For notational simplicity, we define the relative quantity $h(\rho|\bar{\rho})$ here by the difference between $h(\rho)$ and the linear part of the Taylor expansion around $\bar{\rho}$ as $h(\rho|\bar{\rho}): = h(\rho) - h(\bar{\rho}) - h'(\bar{\rho})(\rho-\bar{\rho})$ , and denote

$\begin{align} \Theta(t): = \frac{1}{\varepsilon}\int_{\Omega}h(\rho|\bar{\rho})dx + \frac12\int_{\Omega}\rho|\textbf{u}-\bar{\textbf{u}}|^2dx + \frac{C_k}{2\varepsilon}\int_{\Omega}(\rho-\bar{\rho})(K\ast(\rho-\bar{\rho}))dx, \end{align}$

(1.14)

which potentially measures the distance between the two solutions $(\rho, \rho\textbf{u})$ and $(\bar{\rho}, \bar{\rho}\bar{\textbf{u}})$ . Indeed, assuming that the exponent of the pressure function satisfies

$\begin{align} m\ge 2-\frac{2}{d}, {\rm for} \, \, d\ge2, \end{align}$

(1.15)

then the function $\Theta(t)$ provides a measure to the distance between $(\rho, \rho\textbf{u})$ and $(\bar{\rho}, \bar{\rho}\bar{\textbf{u}})$ in the relaxation limit as we will show below. The restrictions in (1.15) are due to the use of Hardy-Littlewood-Sobolev-type (HLS) inequalities. HLS inequalities are also essential for establishing the existence of global-in-time weak solutions to Keller-Segel systems for general initial data, see [3,5,9,12,37] and references therein.
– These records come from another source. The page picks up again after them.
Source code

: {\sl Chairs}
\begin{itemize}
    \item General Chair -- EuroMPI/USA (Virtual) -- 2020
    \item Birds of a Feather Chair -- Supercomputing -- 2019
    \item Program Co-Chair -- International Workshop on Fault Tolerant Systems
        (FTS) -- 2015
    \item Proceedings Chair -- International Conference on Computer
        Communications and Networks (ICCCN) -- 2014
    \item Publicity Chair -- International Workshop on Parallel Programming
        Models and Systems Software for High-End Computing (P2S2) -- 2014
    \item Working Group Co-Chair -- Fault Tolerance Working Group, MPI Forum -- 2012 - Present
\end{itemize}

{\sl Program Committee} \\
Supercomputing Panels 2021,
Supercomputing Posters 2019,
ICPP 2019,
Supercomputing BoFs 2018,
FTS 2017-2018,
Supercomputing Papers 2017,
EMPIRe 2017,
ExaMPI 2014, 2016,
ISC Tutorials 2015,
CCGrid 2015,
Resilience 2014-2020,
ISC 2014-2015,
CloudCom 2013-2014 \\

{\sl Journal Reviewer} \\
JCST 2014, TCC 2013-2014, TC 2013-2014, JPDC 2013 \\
Remark 1. We should always keep in mind that whenever we deal with the equality case in (1.15), the mass of our system (1.7) should be suitably smaller than a threshold value, called the critical mass, in order to deal without finite time blow-up problems, otherwise we can assume that time is small enough and deal with local in time solutions before the blow-up happens. For strict inequalities, we do not have any restrictions on the mass.

We now recall the definition of weak solutions to (1.6) we deal with in this work.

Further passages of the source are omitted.